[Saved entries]
•••
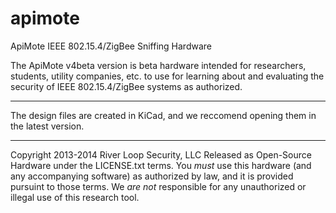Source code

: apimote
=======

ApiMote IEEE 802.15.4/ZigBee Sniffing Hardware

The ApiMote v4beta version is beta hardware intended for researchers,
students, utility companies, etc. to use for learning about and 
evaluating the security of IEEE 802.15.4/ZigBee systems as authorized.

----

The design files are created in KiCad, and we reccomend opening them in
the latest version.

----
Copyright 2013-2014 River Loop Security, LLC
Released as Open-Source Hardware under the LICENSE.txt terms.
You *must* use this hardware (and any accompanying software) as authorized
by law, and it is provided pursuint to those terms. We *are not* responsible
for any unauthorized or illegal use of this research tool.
•••
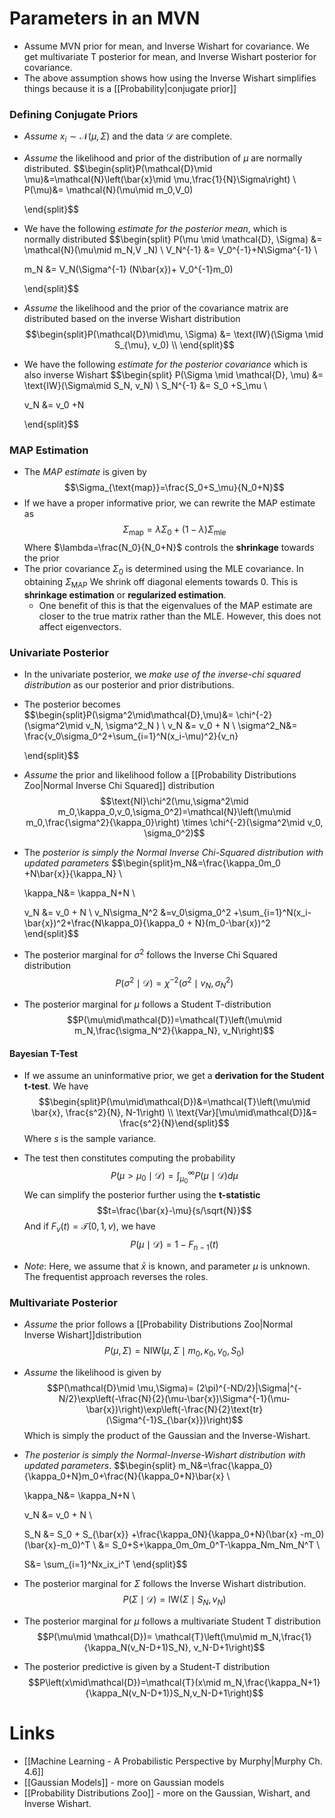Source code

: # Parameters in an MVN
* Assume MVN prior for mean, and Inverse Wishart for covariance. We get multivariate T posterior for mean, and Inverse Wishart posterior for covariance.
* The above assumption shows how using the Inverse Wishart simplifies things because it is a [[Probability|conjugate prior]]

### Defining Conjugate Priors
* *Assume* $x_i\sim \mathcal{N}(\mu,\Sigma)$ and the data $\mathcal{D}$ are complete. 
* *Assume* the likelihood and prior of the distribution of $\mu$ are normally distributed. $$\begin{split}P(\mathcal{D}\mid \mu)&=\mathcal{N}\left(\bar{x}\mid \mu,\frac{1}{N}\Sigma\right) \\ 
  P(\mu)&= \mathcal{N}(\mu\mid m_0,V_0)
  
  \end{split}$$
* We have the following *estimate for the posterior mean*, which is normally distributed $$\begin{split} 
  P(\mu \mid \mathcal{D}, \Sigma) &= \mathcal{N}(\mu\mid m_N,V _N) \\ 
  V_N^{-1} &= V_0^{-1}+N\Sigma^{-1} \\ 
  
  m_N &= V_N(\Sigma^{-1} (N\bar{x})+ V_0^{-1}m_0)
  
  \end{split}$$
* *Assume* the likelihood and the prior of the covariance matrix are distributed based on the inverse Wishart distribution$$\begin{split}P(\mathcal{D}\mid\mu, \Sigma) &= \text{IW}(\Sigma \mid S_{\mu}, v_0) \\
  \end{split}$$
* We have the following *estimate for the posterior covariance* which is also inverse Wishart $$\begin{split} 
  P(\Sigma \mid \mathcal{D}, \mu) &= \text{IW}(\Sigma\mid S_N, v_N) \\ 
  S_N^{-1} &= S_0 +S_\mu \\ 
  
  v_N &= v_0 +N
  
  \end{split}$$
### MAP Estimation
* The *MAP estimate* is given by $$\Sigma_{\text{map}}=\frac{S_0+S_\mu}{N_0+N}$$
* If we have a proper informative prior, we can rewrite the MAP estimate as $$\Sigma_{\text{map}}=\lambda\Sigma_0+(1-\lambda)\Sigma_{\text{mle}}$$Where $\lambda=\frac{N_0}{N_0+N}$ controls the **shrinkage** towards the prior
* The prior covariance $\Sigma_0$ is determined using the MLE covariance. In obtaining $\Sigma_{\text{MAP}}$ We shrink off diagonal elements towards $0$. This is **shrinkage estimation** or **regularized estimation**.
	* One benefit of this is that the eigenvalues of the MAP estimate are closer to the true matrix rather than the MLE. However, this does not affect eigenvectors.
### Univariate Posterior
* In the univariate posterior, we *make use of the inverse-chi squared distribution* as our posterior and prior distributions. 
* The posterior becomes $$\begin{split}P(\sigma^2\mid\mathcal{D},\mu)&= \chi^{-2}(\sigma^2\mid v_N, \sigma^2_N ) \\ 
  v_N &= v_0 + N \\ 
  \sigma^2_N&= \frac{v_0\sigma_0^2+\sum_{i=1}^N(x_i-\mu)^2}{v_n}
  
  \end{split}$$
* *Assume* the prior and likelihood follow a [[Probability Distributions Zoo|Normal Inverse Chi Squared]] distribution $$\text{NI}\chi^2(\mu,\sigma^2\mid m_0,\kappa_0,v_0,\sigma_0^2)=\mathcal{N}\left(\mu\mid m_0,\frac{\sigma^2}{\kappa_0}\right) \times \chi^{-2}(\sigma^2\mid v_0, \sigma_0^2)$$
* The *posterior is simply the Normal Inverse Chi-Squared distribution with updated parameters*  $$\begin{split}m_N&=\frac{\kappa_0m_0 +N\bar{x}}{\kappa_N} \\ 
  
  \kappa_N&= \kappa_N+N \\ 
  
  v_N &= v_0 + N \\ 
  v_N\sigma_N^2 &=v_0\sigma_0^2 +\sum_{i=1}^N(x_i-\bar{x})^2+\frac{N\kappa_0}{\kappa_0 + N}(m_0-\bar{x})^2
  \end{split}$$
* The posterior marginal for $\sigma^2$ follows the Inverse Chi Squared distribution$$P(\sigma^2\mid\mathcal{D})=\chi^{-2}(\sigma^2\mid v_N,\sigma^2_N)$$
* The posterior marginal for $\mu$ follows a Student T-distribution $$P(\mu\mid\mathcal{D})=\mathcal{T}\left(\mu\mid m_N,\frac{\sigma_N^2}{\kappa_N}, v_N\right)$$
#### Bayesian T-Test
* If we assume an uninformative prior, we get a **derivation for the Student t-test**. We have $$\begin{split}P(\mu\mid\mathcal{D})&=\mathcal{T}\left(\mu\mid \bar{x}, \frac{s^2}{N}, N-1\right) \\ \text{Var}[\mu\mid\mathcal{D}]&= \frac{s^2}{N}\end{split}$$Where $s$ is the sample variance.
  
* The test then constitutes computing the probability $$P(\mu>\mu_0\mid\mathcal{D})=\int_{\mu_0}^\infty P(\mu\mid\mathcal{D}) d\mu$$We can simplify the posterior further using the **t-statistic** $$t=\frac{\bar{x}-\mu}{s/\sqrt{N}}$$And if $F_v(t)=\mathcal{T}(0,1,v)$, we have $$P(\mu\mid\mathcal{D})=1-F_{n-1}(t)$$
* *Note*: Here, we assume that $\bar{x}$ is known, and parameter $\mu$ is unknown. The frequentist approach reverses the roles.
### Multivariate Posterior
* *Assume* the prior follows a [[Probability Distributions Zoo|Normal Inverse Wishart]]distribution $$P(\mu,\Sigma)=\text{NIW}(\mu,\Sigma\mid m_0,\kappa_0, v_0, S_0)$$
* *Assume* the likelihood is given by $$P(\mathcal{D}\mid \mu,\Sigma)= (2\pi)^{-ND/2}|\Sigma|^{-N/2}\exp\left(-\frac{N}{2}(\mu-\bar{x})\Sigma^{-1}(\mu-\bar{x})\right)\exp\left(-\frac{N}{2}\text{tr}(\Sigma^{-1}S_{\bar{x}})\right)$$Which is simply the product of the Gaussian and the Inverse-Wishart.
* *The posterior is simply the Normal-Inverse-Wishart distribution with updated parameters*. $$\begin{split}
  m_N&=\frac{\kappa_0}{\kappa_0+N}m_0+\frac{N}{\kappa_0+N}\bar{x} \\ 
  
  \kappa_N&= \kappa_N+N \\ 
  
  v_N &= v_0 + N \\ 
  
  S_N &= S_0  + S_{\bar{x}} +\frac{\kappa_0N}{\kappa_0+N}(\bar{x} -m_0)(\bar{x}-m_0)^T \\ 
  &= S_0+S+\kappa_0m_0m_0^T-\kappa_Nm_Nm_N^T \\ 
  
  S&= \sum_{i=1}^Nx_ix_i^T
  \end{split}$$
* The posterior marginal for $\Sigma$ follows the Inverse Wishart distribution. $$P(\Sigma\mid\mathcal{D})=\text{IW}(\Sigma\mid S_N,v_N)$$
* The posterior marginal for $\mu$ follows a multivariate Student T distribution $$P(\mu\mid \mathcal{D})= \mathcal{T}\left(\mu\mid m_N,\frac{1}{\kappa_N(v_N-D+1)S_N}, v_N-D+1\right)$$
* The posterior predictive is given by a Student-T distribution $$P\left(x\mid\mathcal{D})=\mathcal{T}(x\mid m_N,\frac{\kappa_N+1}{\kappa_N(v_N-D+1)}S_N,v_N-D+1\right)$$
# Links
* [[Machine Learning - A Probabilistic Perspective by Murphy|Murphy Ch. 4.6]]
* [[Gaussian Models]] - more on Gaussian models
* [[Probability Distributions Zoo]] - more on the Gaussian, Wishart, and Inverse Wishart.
•••
→ **ACTIVITY**
Write out, from the lines above, only those from the line with "towards the prior" to the line with "or **regularized estimation**.", exactly as given, including the first and the last.

→ **ANSWER BOX**
* If we have a proper informative prior, we can rewrite the MAP estimate as $$\Sigma_{\text{map}}=\lambda\Sigma_0+(1-\lambda)\Sigma_{\text{mle}}$$Where $\lambda=\frac{N_0}{N_0+N}$ controls the **shrinkage** towards the prior
* The prior covariance $\Sigma_0$ is determined using the MLE covariance. In obtaining $\Sigma_{\text{MAP}}$ We shrink off diagonal elements towards $0$. This is **shrinkage estimation** or **regularized estimation**.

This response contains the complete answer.